โ02-18-2026 12:13 AM
I am playing with branches in lakebase. I have created a dev under prod, applied som changes. How do you merge/promote the dev into prod? Have not found any things in the UI?
Thanks, Thomas
3 weeks ago
Hi @Sega2,
I can help with this. Welcome to Lakebase branching. As the earlier reply mentioned, Lakebase branches use copy-on-write technology rather than Git-style merging, so the workflow for promoting changes is a bit different from what you might expect. Let me explain how it works and the recommended approach.

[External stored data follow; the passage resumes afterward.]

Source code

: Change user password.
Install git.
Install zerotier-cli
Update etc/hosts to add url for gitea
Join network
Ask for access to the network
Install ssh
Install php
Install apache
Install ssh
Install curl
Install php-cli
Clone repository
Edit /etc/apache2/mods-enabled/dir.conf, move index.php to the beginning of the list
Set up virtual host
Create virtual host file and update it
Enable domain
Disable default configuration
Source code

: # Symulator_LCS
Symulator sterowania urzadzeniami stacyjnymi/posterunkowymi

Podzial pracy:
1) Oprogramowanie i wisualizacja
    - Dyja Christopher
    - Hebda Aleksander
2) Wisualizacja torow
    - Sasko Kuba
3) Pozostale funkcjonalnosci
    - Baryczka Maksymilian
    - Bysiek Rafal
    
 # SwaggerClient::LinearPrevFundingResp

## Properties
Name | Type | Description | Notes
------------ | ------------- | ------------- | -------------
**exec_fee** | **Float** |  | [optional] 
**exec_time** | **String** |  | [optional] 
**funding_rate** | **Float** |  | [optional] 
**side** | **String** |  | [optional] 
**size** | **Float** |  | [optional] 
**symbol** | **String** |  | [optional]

HOW LAKEBASE BRANCHING WORKS
Lakebase branches operate in a parent-child hierarchy. When you create a branch (for example, "dev" from "prod"), it inherits the schema and data from its parent but shares the underlying storage through pointers. Only the data you actually modify gets written separately, which makes branch creation instant and storage-efficient.
The important thing to understand is that changes in a child branch do not affect its parent, and changes in a parent do not automatically appear in children. This isolation is by design so you can safely experiment.
PROMOTING CHANGES FROM DEV TO PROD
Currently, Lakebase does not have a built-in "merge" or "promote" operation that pushes child branch changes up to the parent. The branch reset feature only works in one direction: parent to child (it resets the child to match the parent's current state).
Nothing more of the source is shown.